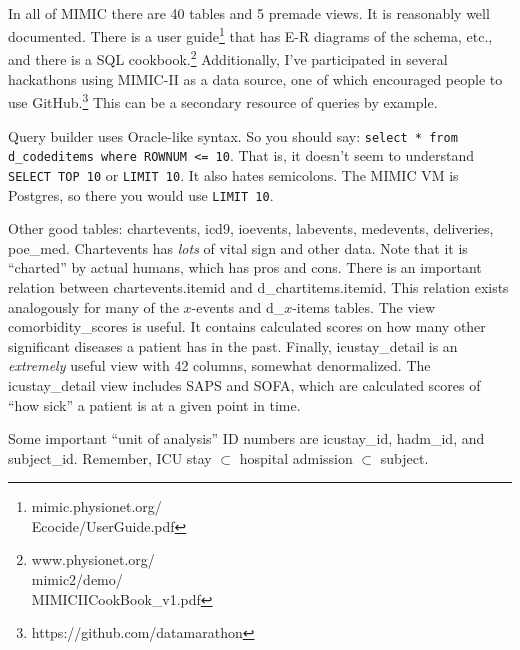 \documentclass{tufte-handout}
\begin{document}
~\\

In all of MIMIC there are 40 tables and 5 premade views. It is
reasonably well documented. There is a user
guide\footnote{mimic.physionet.org/\\Ecocide/UserGuide.pdf} that has
E-R diagrams of the schema, etc., and there is a SQL
cookbook.\footnote{www.physionet.org/\\mimic2/demo/\\MIMICIICookBook\_v1.pdf}
Additionally, I've participated in several hackathons using MIMIC-II
as a data source, one of which encouraged people to use
GitHub.\footnote{https://github.com/datamarathon} This can be a
secondary resource of queries by example.

Query builder uses Oracle-like syntax. So you should say:
\texttt{select * from d\_codeditems where ROWNUM <= 10}. That is, it
doesn't seem to understand \texttt{SELECT TOP 10} or \texttt{LIMIT
  10}. It also hates semicolons. The MIMIC VM is Postgres, so there
you would use \texttt{LIMIT 10}. 

Other good tables: chartevents, icd9, ioevents, labevents, medevents,
deliveries, poe\_med. Chartevents has \emph{lots} of vital sign and
other data. Note that it is ``charted'' by actual humans, which has
pros and cons. There is an important relation between
chartevents.itemid and d\_chartitems.itemid. This relation exists
analogously for many of the $x$-events and d\_$x$-items tables. The
view comorbidity\_scores is useful. It contains calculated scores on
how many other significant diseases a patient has in the past.
Finally, icustay\_detail is an \emph{extremely} useful view with 42
columns, somewhat denormalized. The icustay\_detail view includes SAPS
and SOFA, which are calculated scores of ``how sick'' a patient is at
a given point in time.

Some important ``unit of analysis'' ID numbers are icustay\_id,
hadm\_id, and subject\_id. Remember, ICU stay $\subset$ hospital
admission $\subset$ subject. 
\end{document}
---*---
ASSIGNED TASK - Count the lines above in which the string "patient" occurs. Give that number and nothing else.

SOLUTION TO THIS EXERCISE - 2